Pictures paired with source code
-*-*-

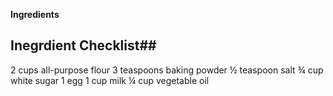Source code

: **Ingredients**
## Inegrdient Checklist##
2 cups all-purpose flour
3 teaspoons baking powder
½ teaspoon salt
¾ cup white sugar
1 egg
1 cup milk
¼ cup vegetable oil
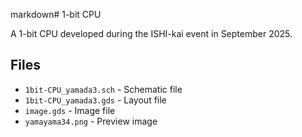 markdown# 1-bit CPU

A 1-bit CPU developed during the ISHI-kai event in September 2025.

## Files
- `1bit-CPU_yamada3.sch` - Schematic file
- `1bit-CPU_yamada3.gds` - Layout file
- `image.gds` - Image file
- `yamayama34.png` - Preview image

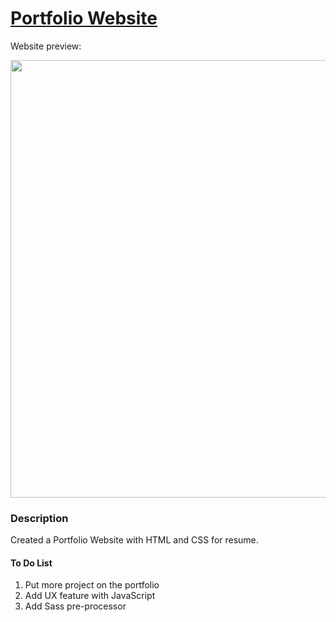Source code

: # [Portfolio Website](https://stevesbong.github.io/)

Website preview:



<img src="https://github.com/Stevesbong/Stevesbong.github.io/blob/master/img/portfolioscreenshot.png" width="600" height="700">


### Description

Created a Portfolio Website with HTML and CSS for resume.






#### To Do List
1. Put more project on the portfolio
2. Add UX feature with JavaScript
3. Add Sass pre-processor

-*-*-

▸ EXERCISE BRIEF
Where a line in the records above contains the string "github", copy that line.

▸ TASK ANSWER
: # [Portfolio Website](https://stevesbong.github.io/)
<img src="https://github.com/Stevesbong/Stevesbong.github.io/blob/master/img/portfolioscreenshot.png" width="600" height="700">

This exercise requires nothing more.